-- Records for this task follows --
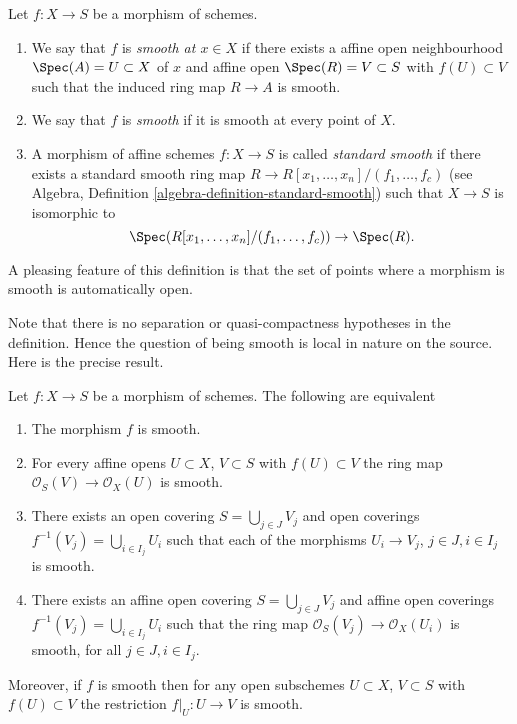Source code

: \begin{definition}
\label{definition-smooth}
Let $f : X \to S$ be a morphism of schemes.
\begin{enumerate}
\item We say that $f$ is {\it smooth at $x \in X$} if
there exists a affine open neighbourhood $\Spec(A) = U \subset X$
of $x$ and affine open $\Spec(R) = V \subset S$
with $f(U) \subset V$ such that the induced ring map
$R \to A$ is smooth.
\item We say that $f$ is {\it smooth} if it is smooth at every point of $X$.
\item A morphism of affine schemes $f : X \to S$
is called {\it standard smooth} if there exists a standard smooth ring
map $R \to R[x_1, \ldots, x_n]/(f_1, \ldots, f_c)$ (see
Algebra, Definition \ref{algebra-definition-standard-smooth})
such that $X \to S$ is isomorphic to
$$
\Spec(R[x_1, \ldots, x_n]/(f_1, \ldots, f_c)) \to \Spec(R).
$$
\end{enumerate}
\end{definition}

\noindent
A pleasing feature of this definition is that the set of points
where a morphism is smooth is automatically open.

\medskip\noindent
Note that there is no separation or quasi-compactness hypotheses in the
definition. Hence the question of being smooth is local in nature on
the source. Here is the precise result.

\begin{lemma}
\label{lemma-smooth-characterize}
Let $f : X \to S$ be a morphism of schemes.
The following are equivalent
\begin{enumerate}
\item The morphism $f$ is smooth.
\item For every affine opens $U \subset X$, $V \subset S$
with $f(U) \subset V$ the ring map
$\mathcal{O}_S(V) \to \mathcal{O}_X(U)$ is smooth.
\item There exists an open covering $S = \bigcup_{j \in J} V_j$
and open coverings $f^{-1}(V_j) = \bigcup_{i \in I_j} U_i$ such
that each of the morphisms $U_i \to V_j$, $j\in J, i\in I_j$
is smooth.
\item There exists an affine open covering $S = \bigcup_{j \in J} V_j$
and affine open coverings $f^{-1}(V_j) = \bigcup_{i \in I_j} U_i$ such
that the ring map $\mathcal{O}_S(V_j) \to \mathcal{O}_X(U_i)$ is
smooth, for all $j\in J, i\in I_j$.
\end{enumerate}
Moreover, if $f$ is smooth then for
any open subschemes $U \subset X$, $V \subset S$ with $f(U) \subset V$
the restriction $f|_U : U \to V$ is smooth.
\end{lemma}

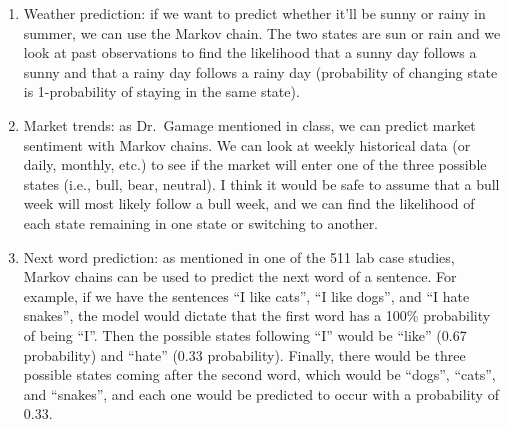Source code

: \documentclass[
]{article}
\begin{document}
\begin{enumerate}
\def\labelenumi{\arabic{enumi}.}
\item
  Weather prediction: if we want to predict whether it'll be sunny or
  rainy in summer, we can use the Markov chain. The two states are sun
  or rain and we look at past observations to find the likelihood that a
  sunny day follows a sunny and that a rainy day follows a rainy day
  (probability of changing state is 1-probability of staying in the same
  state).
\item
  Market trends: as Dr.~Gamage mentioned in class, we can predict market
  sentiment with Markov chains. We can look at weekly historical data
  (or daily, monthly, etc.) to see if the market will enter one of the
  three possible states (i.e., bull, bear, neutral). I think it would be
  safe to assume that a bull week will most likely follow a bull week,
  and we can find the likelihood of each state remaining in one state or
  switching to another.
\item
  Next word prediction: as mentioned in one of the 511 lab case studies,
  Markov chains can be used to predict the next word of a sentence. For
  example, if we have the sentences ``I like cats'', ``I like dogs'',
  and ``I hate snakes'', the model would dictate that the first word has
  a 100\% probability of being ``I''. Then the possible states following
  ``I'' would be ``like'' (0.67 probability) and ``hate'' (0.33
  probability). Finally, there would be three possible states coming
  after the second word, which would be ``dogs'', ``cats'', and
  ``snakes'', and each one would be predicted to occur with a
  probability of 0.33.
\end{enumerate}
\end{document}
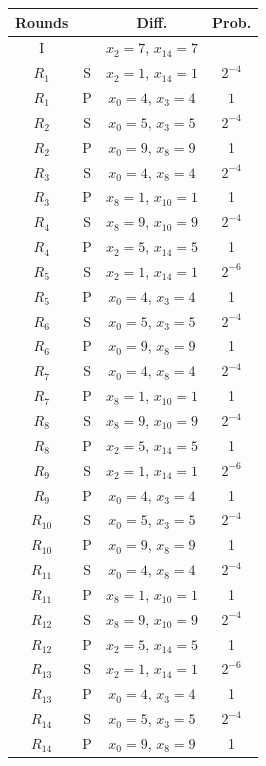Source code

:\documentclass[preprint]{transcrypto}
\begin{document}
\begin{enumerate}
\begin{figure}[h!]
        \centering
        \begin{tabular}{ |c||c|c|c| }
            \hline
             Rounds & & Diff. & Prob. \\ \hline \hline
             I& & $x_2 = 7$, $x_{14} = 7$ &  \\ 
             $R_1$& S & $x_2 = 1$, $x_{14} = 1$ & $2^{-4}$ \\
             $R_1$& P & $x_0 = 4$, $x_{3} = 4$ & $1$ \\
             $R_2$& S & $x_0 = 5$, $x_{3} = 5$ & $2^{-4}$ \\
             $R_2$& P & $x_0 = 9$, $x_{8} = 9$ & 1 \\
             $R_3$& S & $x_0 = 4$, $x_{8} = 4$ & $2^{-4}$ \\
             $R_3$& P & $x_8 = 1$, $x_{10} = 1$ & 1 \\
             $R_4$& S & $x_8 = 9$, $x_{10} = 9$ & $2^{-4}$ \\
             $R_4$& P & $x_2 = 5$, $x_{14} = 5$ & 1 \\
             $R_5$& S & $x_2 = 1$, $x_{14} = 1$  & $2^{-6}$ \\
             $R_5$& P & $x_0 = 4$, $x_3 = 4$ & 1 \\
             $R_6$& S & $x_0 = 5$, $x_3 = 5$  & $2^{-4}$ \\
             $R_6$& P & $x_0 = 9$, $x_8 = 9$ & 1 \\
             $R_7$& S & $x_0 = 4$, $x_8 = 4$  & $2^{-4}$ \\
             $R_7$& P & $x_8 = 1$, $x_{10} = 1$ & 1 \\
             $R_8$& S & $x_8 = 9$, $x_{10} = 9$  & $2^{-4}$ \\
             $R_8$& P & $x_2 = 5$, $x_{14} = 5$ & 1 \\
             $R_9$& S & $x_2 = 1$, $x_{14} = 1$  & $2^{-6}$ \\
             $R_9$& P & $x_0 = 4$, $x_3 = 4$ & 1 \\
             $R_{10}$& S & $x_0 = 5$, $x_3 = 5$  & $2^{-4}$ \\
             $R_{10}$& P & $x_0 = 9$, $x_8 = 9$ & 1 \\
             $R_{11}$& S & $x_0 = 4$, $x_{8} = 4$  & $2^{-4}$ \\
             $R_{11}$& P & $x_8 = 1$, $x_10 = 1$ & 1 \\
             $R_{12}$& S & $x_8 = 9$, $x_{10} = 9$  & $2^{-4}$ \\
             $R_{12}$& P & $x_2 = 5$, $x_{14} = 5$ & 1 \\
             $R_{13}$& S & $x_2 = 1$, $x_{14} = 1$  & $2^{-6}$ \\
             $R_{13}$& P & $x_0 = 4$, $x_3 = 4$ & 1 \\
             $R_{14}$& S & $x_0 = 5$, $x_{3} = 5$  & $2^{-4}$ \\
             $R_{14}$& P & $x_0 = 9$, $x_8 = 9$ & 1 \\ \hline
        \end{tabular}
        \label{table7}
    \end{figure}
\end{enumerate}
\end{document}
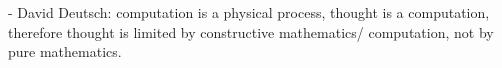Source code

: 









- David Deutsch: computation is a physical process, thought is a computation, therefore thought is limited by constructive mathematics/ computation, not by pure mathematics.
-- Records for this task concluded --
Your task: Transcribe the listing above exactly, leaving every picture out.

Exercise answer:
Source code

: \begin{definition}
\label{definition-smooth}
Let $f : X \to S$ be a morphism of schemes.
\begin{enumerate}
\item We say that $f$ is {\it smooth at $x \in X$} if
there exists a affine open neighbourhood $\Spec(A) = U \subset X$
of $x$ and affine open $\Spec(R) = V \subset S$
with $f(U) \subset V$ such that the induced ring map
$R \to A$ is smooth.
\item We say that $f$ is {\it smooth} if it is smooth at every point of $X$.
\item A morphism of affine schemes $f : X \to S$
is called {\it standard smooth} if there exists a standard smooth ring
map $R \to R[x_1, \ldots, x_n]/(f_1, \ldots, f_c)$ (see
Algebra, Definition \ref{algebra-definition-standard-smooth})
such that $X \to S$ is isomorphic to
$$
\Spec(R[x_1, \ldots, x_n]/(f_1, \ldots, f_c)) \to \Spec(R).
$$
\end{enumerate}
\end{definition}

\noindent
A pleasing feature of this definition is that the set of points
where a morphism is smooth is automatically open.

\medskip\noindent
Note that there is no separation or quasi-compactness hypotheses in the
definition. Hence the question of being smooth is local in nature on
the source. Here is the precise result.

\begin{lemma}
\label{lemma-smooth-characterize}
Let $f : X \to S$ be a morphism of schemes.
The following are equivalent
\begin{enumerate}
\item The morphism $f$ is smooth.
\item For every affine opens $U \subset X$, $V \subset S$
with $f(U) \subset V$ the ring map
$\mathcal{O}_S(V) \to \mathcal{O}_X(U)$ is smooth.
\item There exists an open covering $S = \bigcup_{j \in J} V_j$
and open coverings $f^{-1}(V_j) = \bigcup_{i \in I_j} U_i$ such
that each of the morphisms $U_i \to V_j$, $j\in J, i\in I_j$
is smooth.
\item There exists an affine open covering $S = \bigcup_{j \in J} V_j$
and affine open coverings $f^{-1}(V_j) = \bigcup_{i \in I_j} U_i$ such
that the ring map $\mathcal{O}_S(V_j) \to \mathcal{O}_X(U_i)$ is
smooth, for all $j\in J, i\in I_j$.
\end{enumerate}
Moreover, if $f$ is smooth then for
any open subschemes $U \subset X$, $V \subset S$ with $f(U) \subset V$
the restriction $f|_U : U \to V$ is smooth.
\end{lemma}

Source code

: \documentclass[
]{article}
\begin{document}
\begin{enumerate}
\def\labelenumi{\arabic{enumi}.}
\item
  Weather prediction: if we want to predict whether it'll be sunny or
  rainy in summer, we can use the Markov chain. The two states are sun
  or rain and we look at past observations to find the likelihood that a
  sunny day follows a sunny and that a rainy day follows a rainy day
  (probability of changing state is 1-probability of staying in the same
  state).
\item
  Market trends: as Dr.~Gamage mentioned in class, we can predict market
  sentiment with Markov chains. We can look at weekly historical data
  (or daily, monthly, etc.) to see if the market will enter one of the
  three possible states (i.e., bull, bear, neutral). I think it would be
  safe to assume that a bull week will most likely follow a bull week,
  and we can find the likelihood of each state remaining in one state or
  switching to another.
\item
  Next word prediction: as mentioned in one of the 511 lab case studies,
  Markov chains can be used to predict the next word of a sentence. For
  example, if we have the sentences ``I like cats'', ``I like dogs'',
  and ``I hate snakes'', the model would dictate that the first word has
  a 100\% probability of being ``I''. Then the possible states following
  ``I'' would be ``like'' (0.67 probability) and ``hate'' (0.33
  probability). Finally, there would be three possible states coming
  after the second word, which would be ``dogs'', ``cats'', and
  ``snakes'', and each one would be predicted to occur with a
  probability of 0.33.
\end{enumerate}
\end{document}
Source code

:\documentclass[preprint]{transcrypto}
\begin{document}
\begin{enumerate}
\begin{figure}[h!]
        \centering
        \begin{tabular}{ |c||c|c|c| }
            \hline
             Rounds & & Diff. & Prob. \\ \hline \hline
             I& & $x_2 = 7$, $x_{14} = 7$ &  \\ 
             $R_1$& S & $x_2 = 1$, $x_{14} = 1$ & $2^{-4}$ \\
             $R_1$& P & $x_0 = 4$, $x_{3} = 4$ & $1$ \\
             $R_2$& S & $x_0 = 5$, $x_{3} = 5$ & $2^{-4}$ \\
             $R_2$& P & $x_0 = 9$, $x_{8} = 9$ & 1 \\
             $R_3$& S & $x_0 = 4$, $x_{8} = 4$ & $2^{-4}$ \\
             $R_3$& P & $x_8 = 1$, $x_{10} = 1$ & 1 \\
             $R_4$& S & $x_8 = 9$, $x_{10} = 9$ & $2^{-4}$ \\
             $R_4$& P & $x_2 = 5$, $x_{14} = 5$ & 1 \\
             $R_5$& S & $x_2 = 1$, $x_{14} = 1$  & $2^{-6}$ \\
             $R_5$& P & $x_0 = 4$, $x_3 = 4$ & 1 \\
             $R_6$& S & $x_0 = 5$, $x_3 = 5$  & $2^{-4}$ \\
             $R_6$& P & $x_0 = 9$, $x_8 = 9$ & 1 \\
             $R_7$& S & $x_0 = 4$, $x_8 = 4$  & $2^{-4}$ \\
             $R_7$& P & $x_8 = 1$, $x_{10} = 1$ & 1 \\
             $R_8$& S & $x_8 = 9$, $x_{10} = 9$  & $2^{-4}$ \\
             $R_8$& P & $x_2 = 5$, $x_{14} = 5$ & 1 \\
             $R_9$& S & $x_2 = 1$, $x_{14} = 1$  & $2^{-6}$ \\
             $R_9$& P & $x_0 = 4$, $x_3 = 4$ & 1 \\
             $R_{10}$& S & $x_0 = 5$, $x_3 = 5$  & $2^{-4}$ \\
             $R_{10}$& P & $x_0 = 9$, $x_8 = 9$ & 1 \\
             $R_{11}$& S & $x_0 = 4$, $x_{8} = 4$  & $2^{-4}$ \\
             $R_{11}$& P & $x_8 = 1$, $x_10 = 1$ & 1 \\
             $R_{12}$& S & $x_8 = 9$, $x_{10} = 9$  & $2^{-4}$ \\
             $R_{12}$& P & $x_2 = 5$, $x_{14} = 5$ & 1 \\
             $R_{13}$& S & $x_2 = 1$, $x_{14} = 1$  & $2^{-6}$ \\
             $R_{13}$& P & $x_0 = 4$, $x_3 = 4$ & 1 \\
             $R_{14}$& S & $x_0 = 5$, $x_{3} = 5$  & $2^{-4}$ \\
             $R_{14}$& P & $x_0 = 9$, $x_8 = 9$ & 1 \\ \hline
        \end{tabular}
        \label{table7}
    \end{figure}
\end{enumerate}
\end{document}
Source code

: 









- David Deutsch: computation is a physical process, thought is a computation, therefore thought is limited by constructive mathematics/ computation, not by pure mathematics.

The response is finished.